What are your thoughts about this?
A password that uses
3 common words with spaces is much more secure than one with
special character, numbers, capital & small letter
I do not believe this is accurate and there are 'issues' with using it on a wide scale because MANY sites won't accept spaces. Also, brute force techniques always do a base line sweep of 'space' when sweeping through the potentials. Space-A, Space-!, Space-} etc. IMO, you need to be more worried about the NUMBER of characters as it is an unknown quantity in the sweep. Brute force mechanisms don't know if your password is 8, 10, 14, or even 30 characters which is why the number of characters add exponentially to the difficulty in solving the problem. A short set of random characters like “*K>#)0$j4” is NOT super secure, but a long string of memorable words like “billjamesisagoodguitarplayer” is actually stronger simply because of the length as an unknown modifier, password entropy: a representation of how much uncertainty there is in a password.
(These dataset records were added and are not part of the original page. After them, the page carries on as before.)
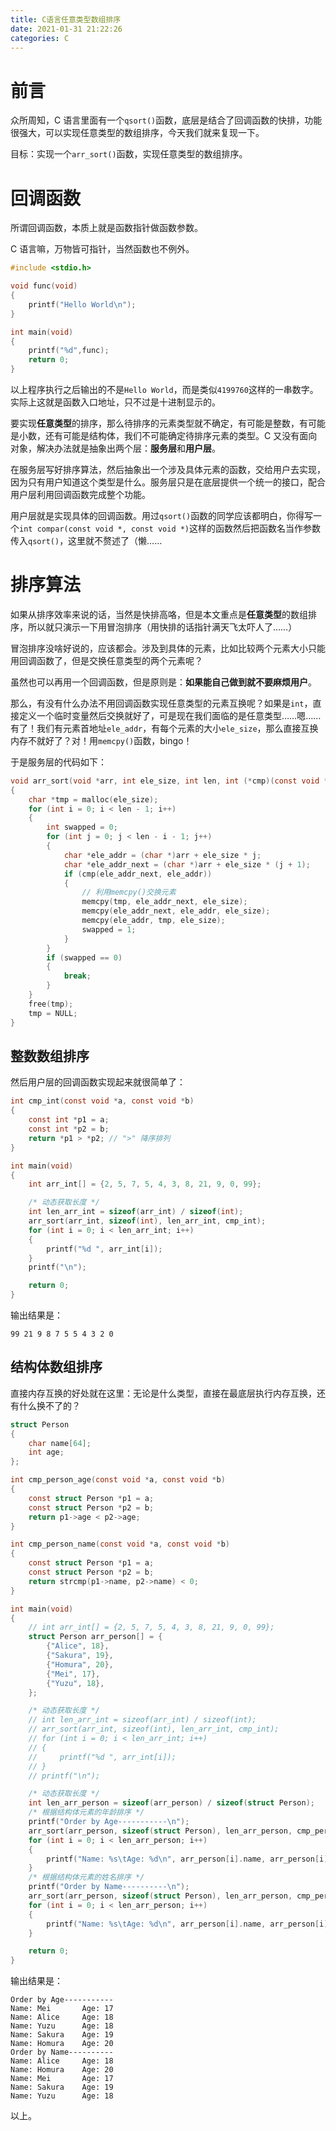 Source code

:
 ```yaml
---
title: C语言任意类型数组排序
date: 2021-01-31 21:22:26
categories: C
---
```


# 前言

众所周知，C 语言里面有一个`qsort()`函数，底层是结合了回调函数的快排，功能很强大，可以实现任意类型的数组排序，今天我们就来复现一下。

目标：实现一个`arr_sort()`函数，实现任意类型的数组排序。

# 回调函数

所谓回调函数，本质上就是函数指针做函数参数。

C 语言嘛，万物皆可指针，当然函数也不例外。

```C
#include <stdio.h>

void func(void)
{
    printf("Hello World\n");
}

int main(void)
{
    printf("%d",func);
    return 0;
}
```

以上程序执行之后输出的不是`Hello World`，而是类似`4199760`这样的一串数字。实际上这就是函数入口地址，只不过是十进制显示的。

要实现**任意类型**的排序，那么待排序的元素类型就不确定，有可能是整数，有可能是小数，还有可能是结构体，我们不可能确定待排序元素的类型。C 又没有面向对象，解决办法就是抽象出两个层：**服务层**和**用户层**。

在服务层写好排序算法，然后抽象出一个涉及具体元素的函数，交给用户去实现，因为只有用户知道这个类型是什么。服务层只是在底层提供一个统一的接口，配合用户层利用回调函数完成整个功能。

用户层就是实现具体的回调函数。用过`qsort()`函数的同学应该都明白，你得写一个`int compar(const void *, const void *)`这样的函数然后把函数名当作参数传入`qsort()`，这里就不赘述了（懒……

# 排序算法

如果从排序效率来说的话，当然是快排高咯，但是本文重点是**任意类型**的数组排序，所以就只演示一下用冒泡排序（用快排的话指针满天飞太吓人了……）

冒泡排序没啥好说的，应该都会。涉及到具体的元素，比如比较两个元素大小只能用回调函数了，但是交换任意类型的两个元素呢？

虽然也可以再用一个回调函数，但是原则是：**如果能自己做到就不要麻烦用户**。

那么，有没有什么办法不用回调函数实现任意类型的元素互换呢？如果是`int`，直接定义一个临时变量然后交换就好了，可是现在我们面临的是任意类型……嗯……有了！我们有元素首地址`ele_addr`，有每个元素的大小`ele_size`，那么直接互换内存不就好了？对！用`memcpy()`函数，bingo！

于是服务层的代码如下：

```c
void arr_sort(void *arr, int ele_size, int len, int (*cmp)(const void *, const void *))
{
    char *tmp = malloc(ele_size);
    for (int i = 0; i < len - 1; i++)
    {
        int swapped = 0;
        for (int j = 0; j < len - i - 1; j++)
        {
            char *ele_addr = (char *)arr + ele_size * j;
            char *ele_addr_next = (char *)arr + ele_size * (j + 1);
            if (cmp(ele_addr_next, ele_addr))
            {
                // 利用memcpy()交换元素
                memcpy(tmp, ele_addr_next, ele_size);
                memcpy(ele_addr_next, ele_addr, ele_size);
                memcpy(ele_addr, tmp, ele_size);
                swapped = 1;
            }
        }
        if (swapped == 0)
        {
            break;
        }
    }
    free(tmp);
    tmp = NULL;
}
```

## 整数数组排序

然后用户层的回调函数实现起来就很简单了：

```c
int cmp_int(const void *a, const void *b)
{
    const int *p1 = a;
    const int *p2 = b;
    return *p1 > *p2; // ">" 降序排列
}

int main(void)
{
    int arr_int[] = {2, 5, 7, 5, 4, 3, 8, 21, 9, 0, 99};

    /* 动态获取长度 */
    int len_arr_int = sizeof(arr_int) / sizeof(int);
    arr_sort(arr_int, sizeof(int), len_arr_int, cmp_int);
    for (int i = 0; i < len_arr_int; i++)
    {
        printf("%d ", arr_int[i]);
    }
    printf("\n");

    return 0;
}
```

输出结果是：

```
99 21 9 8 7 5 5 4 3 2 0
```

## 结构体数组排序

直接内存互换的好处就在这里：无论是什么类型，直接在最底层执行内存互换，还有什么换不了的？

```c
struct Person
{
    char name[64];
    int age;
};

int cmp_person_age(const void *a, const void *b)
{
    const struct Person *p1 = a;
    const struct Person *p2 = b;
    return p1->age < p2->age;
}

int cmp_person_name(const void *a, const void *b)
{
    const struct Person *p1 = a;
    const struct Person *p2 = b;
    return strcmp(p1->name, p2->name) < 0;
}

int main(void)
{
    // int arr_int[] = {2, 5, 7, 5, 4, 3, 8, 21, 9, 0, 99};
    struct Person arr_person[] = {
        {"Alice", 18},
        {"Sakura", 19},
        {"Homura", 20},
        {"Mei", 17},
        {"Yuzu", 18},
    };

    /* 动态获取长度 */
    // int len_arr_int = sizeof(arr_int) / sizeof(int);
    // arr_sort(arr_int, sizeof(int), len_arr_int, cmp_int);
    // for (int i = 0; i < len_arr_int; i++)
    // {
    //     printf("%d ", arr_int[i]);
    // }
    // printf("\n");

    /* 动态获取长度 */
    int len_arr_person = sizeof(arr_person) / sizeof(struct Person);
    /* 根据结构体元素的年龄排序 */
    printf("Order by Age-----------\n");
    arr_sort(arr_person, sizeof(struct Person), len_arr_person, cmp_person_age);
    for (int i = 0; i < len_arr_person; i++)
    {
        printf("Name: %s\tAge: %d\n", arr_person[i].name, arr_person[i].age);
    }
    /* 根据结构体元素的姓名排序 */
    printf("Order by Name----------\n");
    arr_sort(arr_person, sizeof(struct Person), len_arr_person, cmp_person_name);
    for (int i = 0; i < len_arr_person; i++)
    {
        printf("Name: %s\tAge: %d\n", arr_person[i].name, arr_person[i].age);
    }

    return 0;
}
```

输出结果是：

```
Order by Age-----------
Name: Mei       Age: 17
Name: Alice     Age: 18
Name: Yuzu      Age: 18
Name: Sakura    Age: 19
Name: Homura    Age: 20
Order by Name----------
Name: Alice     Age: 18
Name: Homura    Age: 20
Name: Mei       Age: 17
Name: Sakura    Age: 19
Name: Yuzu      Age: 18
```

以上。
Anything under 16 characters should be considered risky 'today'. 16 should be the minimum.
Is 35t8@nz4 a good password? Not really. But %%%%%35t8@nz4%% is an absolutely phenomenal password just by virtue of the %'s being added to the front and back increasing the length and thus, substantially increasing the entropy.
Remember - a few key points, a funded, smart hacker will simply compromise the AD and expand laterally within the network utilizing methods to scoop up data from the compromised systems. Although we still see modern, well funded attackers phishing for passwords but not so commonly brute forcing. Also, what is strong today won't be tomorrow. Plan ahead. Techniques in use today should be factoring the coming age. Everything they can't compromise or hack is being 'stored' for a reason, eventually they know they will probably get into it. Use lengthy, strong entropy passwords and cascade encrypt, not necessarily for today, but for the safety of your loot tomorrow.